Czy mają ukryty program? Twierdzą, że ich misją jest „obniżenie kosztów opieki zdrowotnej dla ich łącznej listy prawie miliona pracowników” i ułatwienie pacjentom i dostawcom dostępu do ich dokumentacji medycznej poprzez umieszczenie „wszystkiego razem w jednym miejscu”.

Czy to prawda? Czy przekształciłoby się to w dystopię podobną do robota, w której jedna ogromna korporacja kontroluje każdy aspekt życia ludzkiego - w tym opiekę zdrowotną? Czy ich próba zmonopolizowania tego rynku jest częścią większego planu, który rozpoczął się od zajęcia rynku książek i artykułów spożywczych? Czy ta zmiana przyniesie korzyść biednym i ostatecznie obniży wciąż rosnące koszty opieki zdrowotnej, czy też plany te są napędzane tylko przez wynik Amazonów? Jedno jest pewne: ta rzekoma filantropia nie przekonała większości i podsyci wielu teoretyków spiskowych.

Niemniej jednak, nawet jeśli Amazon i jego partnerzy zdefiniowali to przedsięwzięcie związane z opieką zdrowotną jako „wolne od zachęt i ograniczeń zarobkowych”, trudno jest uwierzyć, że największy bank w Ameryce i trzeci co do wielkości detalista na świecie mogą to zrobić, nie spodziewając się jakiejś formy zysk w zamian. Zwłaszcza jeśli uważamy, że giganci ci już bezpośrednio lub pośrednio przyczyniają się do niesamowitych zysków innych firm ubezpieczeniowych. Nikt przy zdrowych zmysłach nie oczekiwałby, że Bezos zaszkodzi własnym interesom.

Jednak możliwe korzyści dla trzech partnerów mogą przynieść ograniczenie kosztów. Prawie 250 000 pracowników Berkshire, JP Morgan i Amazon jest objętych ubezpieczeniem zdrowotnym, które kosztuje średnio 19 000 USD rocznie na pracownika. Jeśli nowy system pozwala na obniżenie kosztów o zaledwie 10 procent, oszczędności można oszacować na 300 milionów do 500 milionów dolarów rocznie. Może to być po prostu dość prosty plan, który zapewnia pewną bardzo potrzebną wydajność w systemie znanym z powszechnego marnotrawstwa i nadużyć. I wiemy, jak dobrze Amazon radzi sobie z nieefektywnością łańcucha dostaw.

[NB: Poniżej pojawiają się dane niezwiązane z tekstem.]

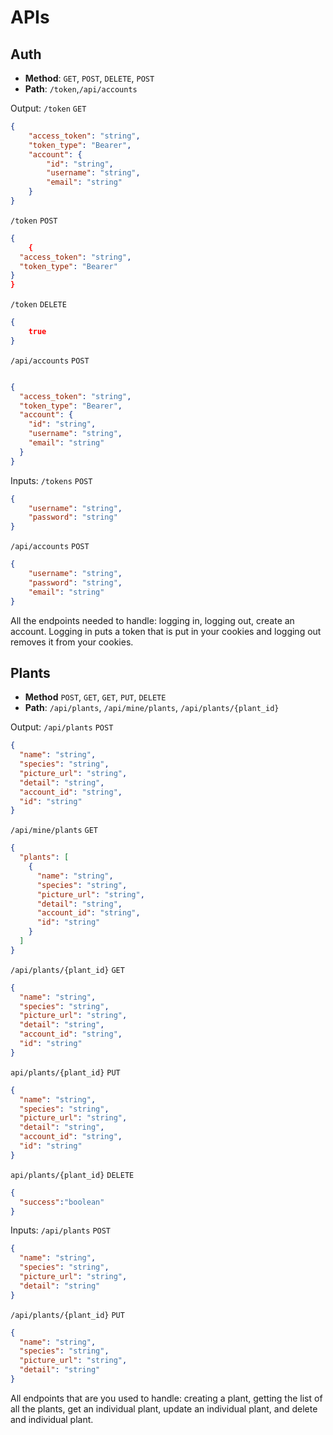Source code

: # APIs

## Auth

- **Method**: `GET`, `POST`, `DELETE`, `POST`
- **Path**: `/token`,`/api/accounts`

Output:
`/token` `GET`
```json
{
    "access_token": "string",
    "token_type": "Bearer",
    "account": {
        "id": "string",
        "username": "string",
        "email": "string"
    }
}
```

`/token` `POST`
```json
{
    {
  "access_token": "string",
  "token_type": "Bearer"
}
}
```

`/token` `DELETE`
```json
{
    true
}
```

`/api/accounts` `POST`
```json

{
  "access_token": "string",
  "token_type": "Bearer",
  "account": {
    "id": "string",
    "username": "string",
    "email": "string"
  }
}
```

Inputs:
`/tokens` `POST`
```json
{
    "username": "string",
    "password": "string"
}
```

`/api/accounts` `POST`
```json
{
    "username": "string",
    "password": "string",
    "email": "string"
}
```

All the endpoints needed to handle: logging in, logging out, create an account. Logging in puts a token that is put in your cookies and logging out removes it from your cookies.

## Plants
- **Method** `POST`, `GET`, `GET`, `PUT`, `DELETE`
- **Path**: `/api/plants`, `/api/mine/plants`, `/api/plants/{plant_id}`

Output:
`/api/plants` `POST`
```json
{
  "name": "string",
  "species": "string",
  "picture_url": "string",
  "detail": "string",
  "account_id": "string",
  "id": "string"
}
```

`/api/mine/plants` `GET`
```json
{
  "plants": [
    {
      "name": "string",
      "species": "string",
      "picture_url": "string",
      "detail": "string",
      "account_id": "string",
      "id": "string"
    }
  ]
}
```

`/api/plants/{plant_id}` `GET`
```json
{
  "name": "string",
  "species": "string",
  "picture_url": "string",
  "detail": "string",
  "account_id": "string",
  "id": "string"
}
```

`api/plants/{plant_id}` `PUT`
```json
{
  "name": "string",
  "species": "string",
  "picture_url": "string",
  "detail": "string",
  "account_id": "string",
  "id": "string"
}
```

`api/plants/{plant_id}` `DELETE`
```json
{
  "success":"boolean"
}
```

Inputs:
`/api/plants` `POST`
```json
{
  "name": "string",
  "species": "string",
  "picture_url": "string",
  "detail": "string"
}
```

`/api/plants/{plant_id}` `PUT`
```json
{
  "name": "string",
  "species": "string",
  "picture_url": "string",
  "detail": "string"
}
```



All endpoints that are you used to handle: creating a plant, getting the list of all the plants, get an individual plant, update an individual plant, and delete and individual plant.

Amerykański rynek opieki zdrowotnej jest dobrodziejstwem do zbierania, a wielu innych gigantów cyfrowych już zacisnęło na nim swoje głodne szczęki. Wystarczy wspomnieć o jednej z nich, spółce dominującej Google, Alphabet, która posiada około dziewięciu firm zajmujących się ochroną zdrowia i nauk ścisłych, z których wszystkie odnotowują ogromne zyski netto. Nic więc dziwnego, że wcześniej czy później gracz tak duży jak Amazon chciałby wskoczyć na pokład.

Czy ten rzekomy cud technologii ostatecznie okaże się kolejną bombką w kolekcji Bezosa, czy też narzędziem wymuszającym bardzo potrzebną zmianę w amerykańskim systemie opieki, jednak czas pokaże.